But with this, consumers give up data that enables companies to sometimes charge them more for products. I have done this in the past but try to avoid it.

This is a practice in which a company sets a price for particular consumers based on what it gleans from their personal data. New parents, for example, may be shown baby thermometers at the top of their search results that are more expensive than those shown to others.

As digital tracking becomes more sophisticated, more companies began using consumers’ data to set personalized prices. Studies by the Federal Trade Commission found that personal information — including mouse movements and items abandoned in shopping carts — was being used to set prices for individual consumers.

The study is ongoing, and will release the findings of the study to the public once it’s complete.

Surveillance pricing sits at the intersection of two things most people revile: feeling tracked and feeling ripped off.

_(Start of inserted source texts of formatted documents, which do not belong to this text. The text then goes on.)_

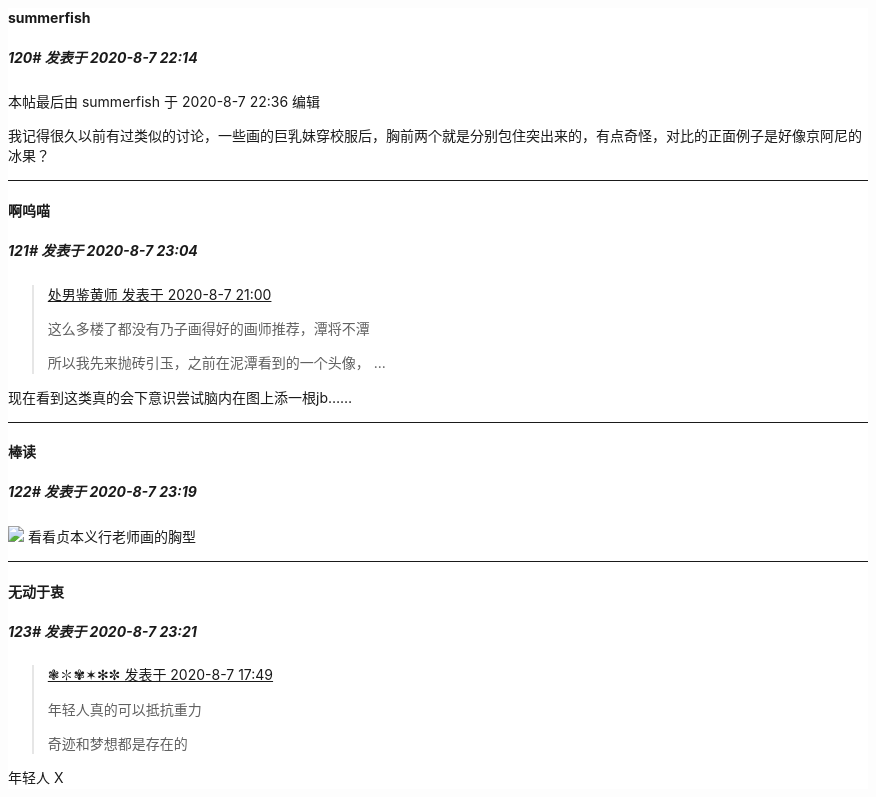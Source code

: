 ####  summerfish  
##### 120#       发表于 2020-8-7 22:14



 本帖最后由 summerfish 于 2020-8-7 22:36 编辑 

我记得很久以前有过类似的讨论，一些画的巨乳妹穿校服后，胸前两个就是分别包住突出来的，有点奇怪，对比的正面例子是好像京阿尼的冰果？







-----

####  啊呜喵  
##### 121#       发表于 2020-8-7 23:04



<blockquote><a href="httphttps://bbs.saraba1st.com/2b/forum.php?mod=redirect&amp;goto=findpost&amp;pid=48353114&amp;ptid=1953540" target="_blank">处男鉴黄师 发表于 2020-8-7 21:00</a>

这么多楼了都没有乃子画得好的画师推荐，潭将不潭

所以我先来抛砖引玉，之前在泥潭看到的一个头像， ...</blockquote>
现在看到这类真的会下意识尝试脑内在图上添一根jb……







-----

####  棒读  
##### 122#       发表于 2020-8-7 23:19



<img src="https://p.sda1.dev/0/f3e31cc1c07751c8f0eec38ece3b816d/IMG_6C78D55E4662258BE2A5662B9B7EBE7D.jpeg" referrerpolicy="no-referrer">
看看贞本义行老师画的胸型







-----

####  无动于衷  
##### 123#       发表于 2020-8-7 23:21



<blockquote><a href="httphttps://bbs.saraba1st.com/2b/forum.php?mod=redirect&amp;goto=findpost&amp;pid=48351189&amp;ptid=1953540" target="_blank">❃✽✾✶✻✼ 发表于 2020-8-7 17:49</a>

年轻人真的可以抵抗重力


奇迹和梦想都是存在的</blockquote>
年轻人 X
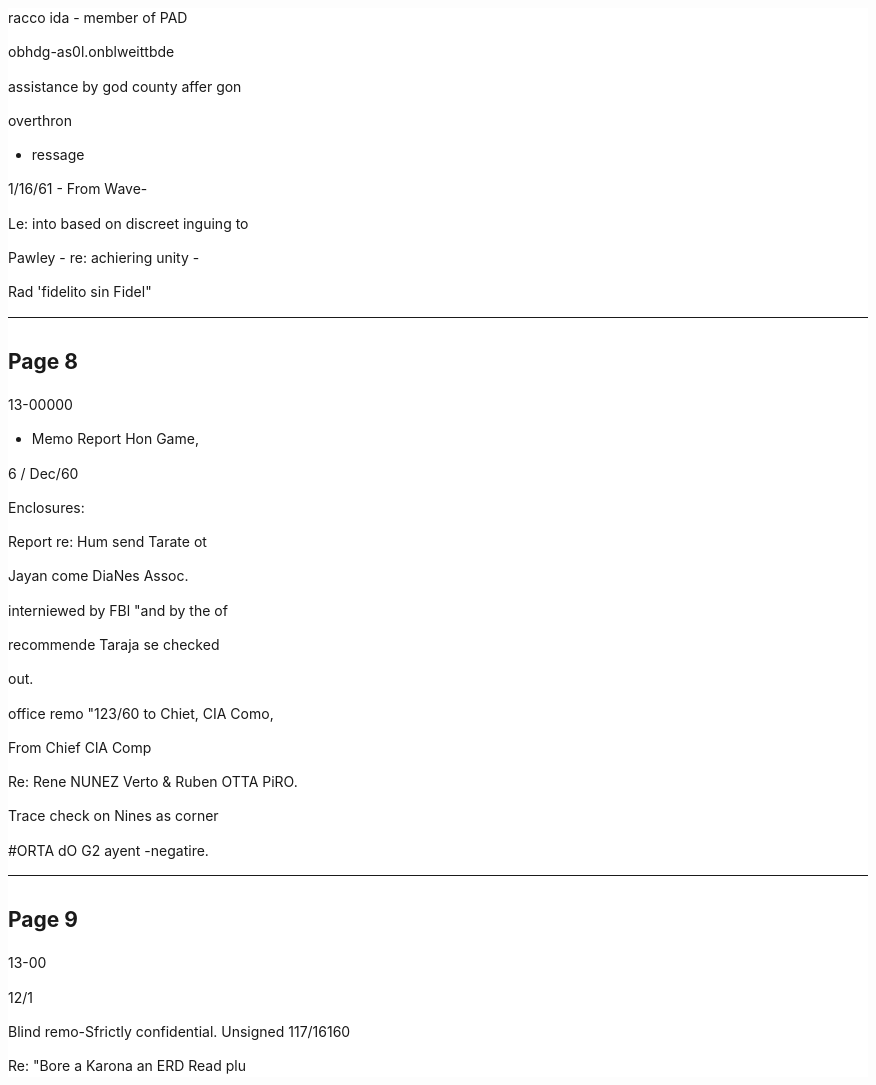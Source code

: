 racco ida - member of PAD

obhdg-as0l.onblweittbde

assistance by god county affer gon

overthron

- ressage

1/16/61 - From Wave-

Le: into based on discreet inguing to

Pawley - re: achiering unity -

Rad 'fidelito sin Fidel"

---

## Page 8

13-00000

- Memo Report Hon Game,

6 / Dec/60

Enclosures:

Report re: Hum send Tarate ot

Jayan come DiaNes Assoc.

interniewed by FBl "and by the of

recommende Taraja se checked

out.

office remo "123/60 to Chiet, CIA Como,

From Chief ClA Comp

Re: Rene NUNEZ Verto & Ruben OTTA PiRO.

Trace check on Nines as corner

#ORTA dO G2 ayent -negatire.

---

## Page 9

13-00

12/1

Blind remo-Sfrictly confidential. Unsigned 117/16160

Re: "Bore a Karona an ERD Read plu
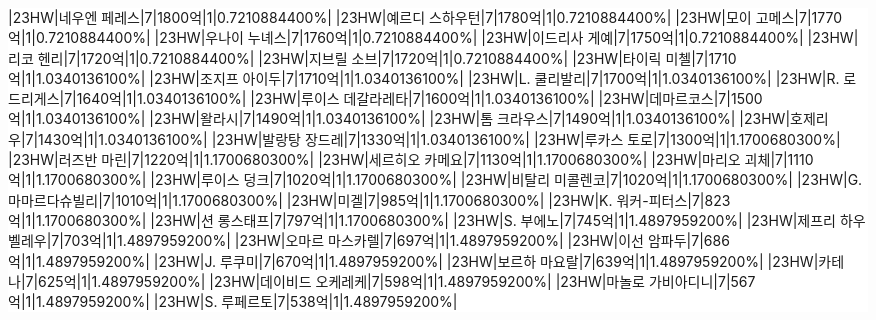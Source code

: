 |23HW|네우엔 페레스|7|1800억|1|0.7210884400%|
|23HW|예르디 스하우턴|7|1780억|1|0.7210884400%|
|23HW|모이 고메스|7|1770억|1|0.7210884400%|
|23HW|우나이 누녜스|7|1760억|1|0.7210884400%|
|23HW|이드리사 게예|7|1750억|1|0.7210884400%|
|23HW|리코 헨리|7|1720억|1|0.7210884400%|
|23HW|지브릴 소브|7|1720억|1|0.7210884400%|
|23HW|타이릭 미첼|7|1710억|1|1.0340136100%|
|23HW|조지프 아이두|7|1710억|1|1.0340136100%|
|23HW|L. 쿨리발리|7|1700억|1|1.0340136100%|
|23HW|R. 로드리게스|7|1640억|1|1.0340136100%|
|23HW|루이스 데갈라레타|7|1600억|1|1.0340136100%|
|23HW|데마르코스|7|1500억|1|1.0340136100%|
|23HW|왈라시|7|1490억|1|1.0340136100%|
|23HW|톰 크라우스|7|1490억|1|1.0340136100%|
|23HW|호제리우|7|1430억|1|1.0340136100%|
|23HW|발랑탕 장드레|7|1330억|1|1.0340136100%|
|23HW|루카스 토로|7|1300억|1|1.1700680300%|
|23HW|러즈반 마린|7|1220억|1|1.1700680300%|
|23HW|세르히오 카메요|7|1130억|1|1.1700680300%|
|23HW|마리오 괴체|7|1110억|1|1.1700680300%|
|23HW|루이스 덩크|7|1020억|1|1.1700680300%|
|23HW|비탈리 미콜렌코|7|1020억|1|1.1700680300%|
|23HW|G. 마마르다슈빌리|7|1010억|1|1.1700680300%|
|23HW|미겔|7|985억|1|1.1700680300%|
|23HW|K. 워커-피터스|7|823억|1|1.1700680300%|
|23HW|션 롱스태프|7|797억|1|1.1700680300%|
|23HW|S. 부에노|7|745억|1|1.4897959200%|
|23HW|제프리 하우벨레우|7|703억|1|1.4897959200%|
|23HW|오마르 마스카렐|7|697억|1|1.4897959200%|
|23HW|이선 암파두|7|686억|1|1.4897959200%|
|23HW|J. 루쿠미|7|670억|1|1.4897959200%|
|23HW|보르하 마요랄|7|639억|1|1.4897959200%|
|23HW|카테나|7|625억|1|1.4897959200%|
|23HW|데이비드 오케레케|7|598억|1|1.4897959200%|
|23HW|마놀로 가비아디니|7|567억|1|1.4897959200%|
|23HW|S. 루페르토|7|538억|1|1.4897959200%|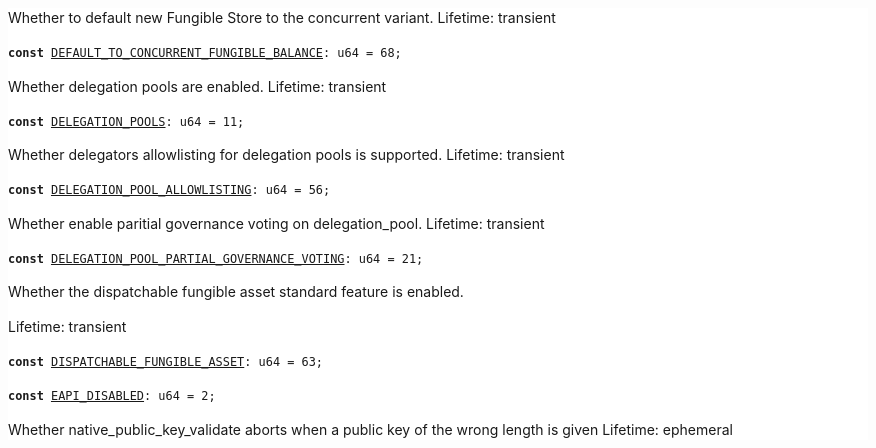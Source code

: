 Whether to default new Fungible Store to the concurrent variant.
Lifetime: transient


<pre><code><b>const</b> <a href="features.md#0x1_features_DEFAULT_TO_CONCURRENT_FUNGIBLE_BALANCE">DEFAULT_TO_CONCURRENT_FUNGIBLE_BALANCE</a>: u64 &#61; 68;<br /></code></pre>



<a id="0x1_features_DELEGATION_POOLS"></a>

Whether delegation pools are enabled.
Lifetime: transient


<pre><code><b>const</b> <a href="features.md#0x1_features_DELEGATION_POOLS">DELEGATION_POOLS</a>: u64 &#61; 11;<br /></code></pre>



<a id="0x1_features_DELEGATION_POOL_ALLOWLISTING"></a>

Whether delegators allowlisting for delegation pools is supported.
Lifetime: transient


<pre><code><b>const</b> <a href="features.md#0x1_features_DELEGATION_POOL_ALLOWLISTING">DELEGATION_POOL_ALLOWLISTING</a>: u64 &#61; 56;<br /></code></pre>



<a id="0x1_features_DELEGATION_POOL_PARTIAL_GOVERNANCE_VOTING"></a>

Whether enable paritial governance voting on delegation_pool.
Lifetime: transient


<pre><code><b>const</b> <a href="features.md#0x1_features_DELEGATION_POOL_PARTIAL_GOVERNANCE_VOTING">DELEGATION_POOL_PARTIAL_GOVERNANCE_VOTING</a>: u64 &#61; 21;<br /></code></pre>



<a id="0x1_features_DISPATCHABLE_FUNGIBLE_ASSET"></a>

Whether the dispatchable fungible asset standard feature is enabled.

Lifetime: transient


<pre><code><b>const</b> <a href="features.md#0x1_features_DISPATCHABLE_FUNGIBLE_ASSET">DISPATCHABLE_FUNGIBLE_ASSET</a>: u64 &#61; 63;<br /></code></pre>



<a id="0x1_features_EAPI_DISABLED"></a>



<pre><code><b>const</b> <a href="features.md#0x1_features_EAPI_DISABLED">EAPI_DISABLED</a>: u64 &#61; 2;<br /></code></pre>



<a id="0x1_features_ED25519_PUBKEY_VALIDATE_RETURN_FALSE_WRONG_LENGTH"></a>

Whether native_public_key_validate aborts when a public key of the wrong length is given
Lifetime: ephemeral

Lawmakers are working to restrict the practice at the state level, including in California, Georgia and Illinois. A law requiring companies to disclose its use is working its way through the New York Legislature. And New York Attorney General Letitia James issued a consumer alert to warn New Yorkers about the practice, and encouraged them to file complaints if they encountered violations in the wild.

Companies have always been free to set prices based on their own costs, and what they think the market will bear. But with surveillance pricing, prices are not so much about supply and demand as they are about what a particular individual might be willing to pay. Though unappealing to consumers, the practice is, unfortunately, broadly legal.

Zephyr Teachout, a law professor and consumer advocate said in an interview that she could not pinpoint the exact origin of the phrase. But she acknowledged that it may have emerged from conversations she started having with friends in recent years, in a time of “feeling a lot of urgency in finding a way to communicate one of the biggest revolutions in the markets and economy.”

Beyond the name, the practice, she noted, is visceral, and disturbing, to many consumers: “Whenever people really think about prices being set using the same blob of intimate details that decides their TikTok feed, they get freaked out,” and the idea that retailers could use “your keystrokes, your eye movements, your mood, to set the price of diapers and bread hits a deep nerve.”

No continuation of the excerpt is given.